占い、血液型性格判断、オウム真理教が流行ったのもそうした社会的背景に乗ってである。
 人はあやふやな言い方より「こうだ」という断言を好む。そこまで言い切っていいのかと思う一方で、断言されることで「あやふや」な点をスパッと切り捨てて説明(?)する態度に、それまで感じていた一抹の不安を拭い去り(捨て去り)その通りだと自分を納得させる。

 この世には科学では解明できない不思議な現象はいくらでもある。そしてそこをうまく利用する新興宗教や宗教まがいは結構ある。
 人は病気になったり、事業がうまく行かない時などに人知を超えた力にすがりたくなる。多少半信半疑でも、もしそれで治るならと藁にもすがりたくなる。

 私自身、妻が膵臓ガンを患った時、長崎で気功で病を治している人がいると聞き、私自身が気功に興味を持っていたこともあり、妻を同乗させて長崎の気功師のもとに行ったことがある。
 その途中、長崎自動車道の金立SAを少し過ぎた辺りで高速道路をまたぐように虹が架かり、その中を抜けるように走った経験がある。
 それはまるで映画の1シーンのようで、不思議な体験だった。

 これだけなら別になんということもない出来事だが、同じ日に今度は長崎から福岡へ向かって自動車道を走っている時、金立SA近くの同じような場所で再び自動車道の上をまたぐように虹がかかっていて、その輪の中をくぐり抜けるように走った。

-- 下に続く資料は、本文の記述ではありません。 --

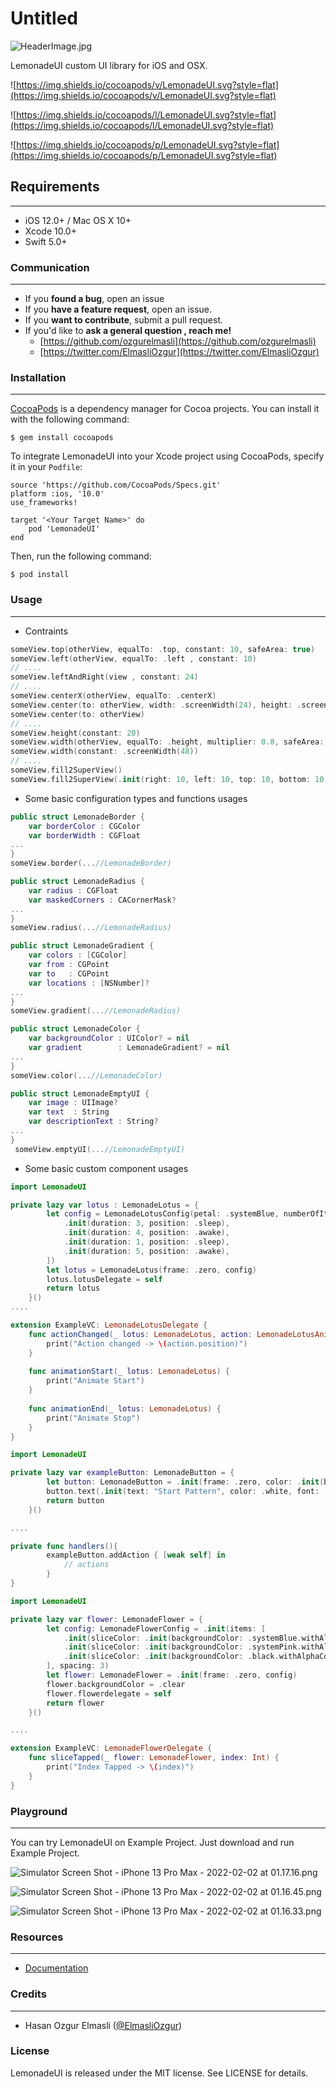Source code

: # Untitled

![HeaderImage.jpg](Untitled%20e0c78fd627054dfc8b4306deb0b54114/HeaderImage.jpg)

LemonadeUI custom UI library for iOS and OSX.

![https://img.shields.io/cocoapods/v/LemonadeUI.svg?style=flat](https://img.shields.io/cocoapods/v/LemonadeUI.svg?style=flat)

![https://img.shields.io/cocoapods/l/LemonadeUI.svg?style=flat](https://img.shields.io/cocoapods/l/LemonadeUI.svg?style=flat)

![https://img.shields.io/cocoapods/p/LemonadeUI.svg?style=flat](https://img.shields.io/cocoapods/p/LemonadeUI.svg?style=flat)

## **Requirements**

---

- iOS 12.0+ / Mac OS X 10+
- Xcode 10.0+
- Swift 5.0+

### **Communication**

---

- If you **found a bug**, open an issue
- If you **have a feature request**, open an issue.
- If you **want to contribute**, submit a pull request.
- If you'd like to **ask a general question , reach me!**
    - [https://github.com/ozgurelmasli](https://github.com/ozgurelmasli)
    - [https://twitter.com/ElmasliOzgur](https://twitter.com/ElmasliOzgur)

### **Installation**

---

[CocoaPods](http://cocoapods.org/) is a dependency manager for Cocoa projects. You can install it with the following command:

```
$ gem install cocoapods
```

To integrate LemonadeUI into your Xcode project using CocoaPods, specify it in your `Podfile`:

```
source 'https://github.com/CocoaPods/Specs.git'
platform :ios, '10.0'
use_frameworks!

target '<Your Target Name>' do
	pod 'LemonadeUI'
end
```

Then, run the following command:

```
$ pod install
```

### Usage

---

- Contraints

```swift
someView.top(otherView, equalTo: .top, constant: 10, safeArea: true)
someView.left(otherView, equalTo: .left , constant: 10)
// ....
someView.leftAndRight(view , constant: 24)
// ....
someView.centerX(otherView, equalTo: .centerX)
someView.center(to: otherView, width: .screenWidth(24), height: .screenHeight())
someView.center(to: otherView)
// ....
someView.height(constant: 20)
someView.width(otherView, equalTo: .height, multiplier: 0.8, safeArea: true)
someView.width(constant: .screenWidth(48))
// .... 
someView.fill2SuperView()
someView.fill2SuperView(.init(right: 10, left: 10, top: 10, bottom: 10))
```

- Some basic configuration types and functions usages

```swift
public struct LemonadeBorder {
    var borderColor : CGColor
    var borderWidth : CGFloat 
...
}
someView.border(...//LemonadeBorder)
```

```swift
public struct LemonadeRadius {
    var radius : CGFloat
    var maskedCorners : CACornerMask?
...
}
someView.radius(...//LemonadeRadius)
```

```swift
public struct LemonadeGradient {
    var colors : [CGColor]
    var from : CGPoint
    var to   : CGPoint
    var locations : [NSNumber]?
...
}
someView.gradient(...//LemonadeRadius)
```

```swift
public struct LemonadeColor {
    var backgroundColor : UIColor? = nil
    var gradient        : LemonadeGradient? = nil
...
}
someView.color(...//LemonadeColor)
```

```swift
public struct LemonadeEmptyUI {
    var image : UIImage?
    var text  : String
    var descriptionText : String?
...
}
 someView.emptyUI(...//LemonadeEmptyUI)
```

- Some basic custom component usages

```swift
import LemonadeUI

private lazy var lotus : LemonadeLotus = {
        let config = LemonadeLotusConfig(petal: .systemBlue, numberOfItems: 8, pattern: [
            .init(duration: 3, position: .sleep),
            .init(duration: 4, position: .awake),
            .init(duration: 1, position: .sleep),
            .init(duration: 5, position: .awake),
        ])
        let lotus = LemonadeLotus(frame: .zero, config)
        lotus.lotusDelegate = self
        return lotus
    }()
....

extension ExampleVC: LemonadeLotusDelegate {
    func actionChanged(_ lotus: LemonadeLotus, action: LemonadeLotusAnimationPatternItem) {
        print("Action changed -> \(action.position)")
    }
    
    func animationStart(_ lotus: LemonadeLotus) {
        print("Animate Start")
    }
    
    func animationEnd(_ lotus: LemonadeLotus) {
        print("Animate Stop")
    }
}
```

```swift
import LemonadeUI

private lazy var exampleButton: LemonadeButton = {
        let button: LemonadeButton = .init(frame: .zero, color: .init(backgroundColor: .systemBlue), radius:.init(radius: 8))
        button.text(.init(text: "Start Pattern", color: .white, font: .systemFont(ofSize: 20), alignment: .center))
        return button
    }()

....

private func handlers(){
        exampleButton.addAction { [weak self] in
            // actions
        }
}
```

```swift
import LemonadeUI

private lazy var flower: LemonadeFlower = {
        let config: LemonadeFlowerConfig = .init(items: [
            .init(sliceColor: .init(backgroundColor: .systemBlue.withAlphaComponent(0.7)), sliceBorder: .init(borderColor: .black, width: 2.0)),
            .init(sliceColor: .init(backgroundColor: .systemPink.withAlphaComponent(0.7)), sliceBorder: .init(borderColor: .black, width: 1.0)),
            .init(sliceColor: .init(backgroundColor: .black.withAlphaComponent(0.7)), sliceBorder: .init(borderColor: .white, width: 2.0), customView: .init(frame: .zero, color: .init(backgroundColor: .orange), radius: .init(radius: 20), border: .init(borderColor: .white, width: 2.0)))
        ], spacing: 3)
        let flower: LemonadeFlower = .init(frame: .zero, config)
        flower.backgroundColor = .clear
        flower.flowerdelegate = self
        return flower
    }()

....

extension ExampleVC: LemonadeFlowerDelegate {
    func sliceTapped(_ flower: LemonadeFlower, index: Int) {
        print("Index Tapped -> \(index)")
    }
}
```

### Playground

---

You can try LemonadeUI on Example Project. Just download and run Example Project. 

![Simulator Screen Shot - iPhone 13 Pro Max - 2022-02-02 at 01.17.16.png](Untitled%20e0c78fd627054dfc8b4306deb0b54114/Simulator_Screen_Shot_-_iPhone_13_Pro_Max_-_2022-02-02_at_01.17.16.png)

![Simulator Screen Shot - iPhone 13 Pro Max - 2022-02-02 at 01.16.45.png](Untitled%20e0c78fd627054dfc8b4306deb0b54114/Simulator_Screen_Shot_-_iPhone_13_Pro_Max_-_2022-02-02_at_01.16.45.png)

![Simulator Screen Shot - iPhone 13 Pro Max - 2022-02-02 at 01.16.33.png](Untitled%20e0c78fd627054dfc8b4306deb0b54114/Simulator_Screen_Shot_-_iPhone_13_Pro_Max_-_2022-02-02_at_01.16.33.png)

### **Resources**

---

- [Documentation](https://ozgurelmasli.github.io/lemonadeUI.github.io/)

### **Credits**

---

- Hasan Ozgur Elmasli ([@ElmasliOzgur](https://twitter.com/ElmasliOzgur))

### **License**

LemonadeUI is released under the MIT license. See LICENSE for details.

 一度ならたまたま偶然で終わるところだが、二度までも虹をくぐり抜けて走るとは、それも同じ日に同じ場所で。
 この2つの出来事が起きた時間帯が近ければ、ああ、先程の虹がまだ架かっていたのだ、で済む話だが、少なくとも4時間以上も間隔が開いていたから、そこに神秘的な何か、あるいは暗示的な未来を感じたとしても不思議ではないし、実際その時「2度も虹の中を走るなんて。きっといいことが起きる。長崎まで行ってよかった。ガンはきっと治る」と妻に言った。

 後々考えれば、たしかに珍しい現象ではあるが、気象条件が重なれば起こり得る自然現象だと理解できるし、それに遭遇したからといって奇跡など何も起きなかった。
 だが人は悩みを抱えている時、何かに縋り付きたくなったり、人知を超えた何かの力を借りたくなる。そして自分の経験を神秘的体験と信じ込んでしまう。
 しかし、それらのほとんどは科学的に解明できる事象なのだが、科学を信じない人には神秘的な力と映り、神秘主義に傾いていくことは往々にしてある。

 10年ほど前のことになるが、ある人から1枚の写真がデータ添付で送られてきた。「写真にこんな陰のような不思議なものが写っています。なぜかいつも神社などを撮ると陰のような白いボヤッとしたものが一緒に写るんです」という1文とともに。

 写真の知識が少しでもある人なら、ただ単に光が映り込んだだけでレンズを光源の方に向けていると必ず起きる現象だとすぐ分かる。
 太陽だけでなく電球等の光源でも同じで、レンズの正面でなく斜め上方でもよく発生する、ごく普通に起きる現象だ。
 しかし、それを「不思議」「神秘的」と思う、思い込みたい心が人には存在する。それが神社仏閣で手を合わせてお願いする(念ずる)程度で済んでいるうちはいいが、最近は声高にSNS等で主張する人達が増えている。

 人は他人が知らない情報を2次、3次発信することに優越感を感じる。
「あなた達はこういう情報を知らないだろう」「あなた達は騙されている」「これは一部の人間しか知らない真実だが、裏ではこんなことが行われている」と。
 事の真偽は二の次で拡散することに意義を見出している。

 業界の裏話などを得意気に披露する人達は昔からいた。
かつてはこっそり耳打ちすることで、その情報の貴重性、特殊性を際立たせていたが、今はSNSなどのツールを得たことで逆にスピーカーが大きくなり、より拡散することで貴重性、特殊性は薄まった代わりに、一般化、「常識化」させようとしている。
 「大きい声」が集団をリードする、集団の方向性を作っていくのは昔も今も変わらない。

 必要なのは情報の質を見極める力を身に着けることだが・・・。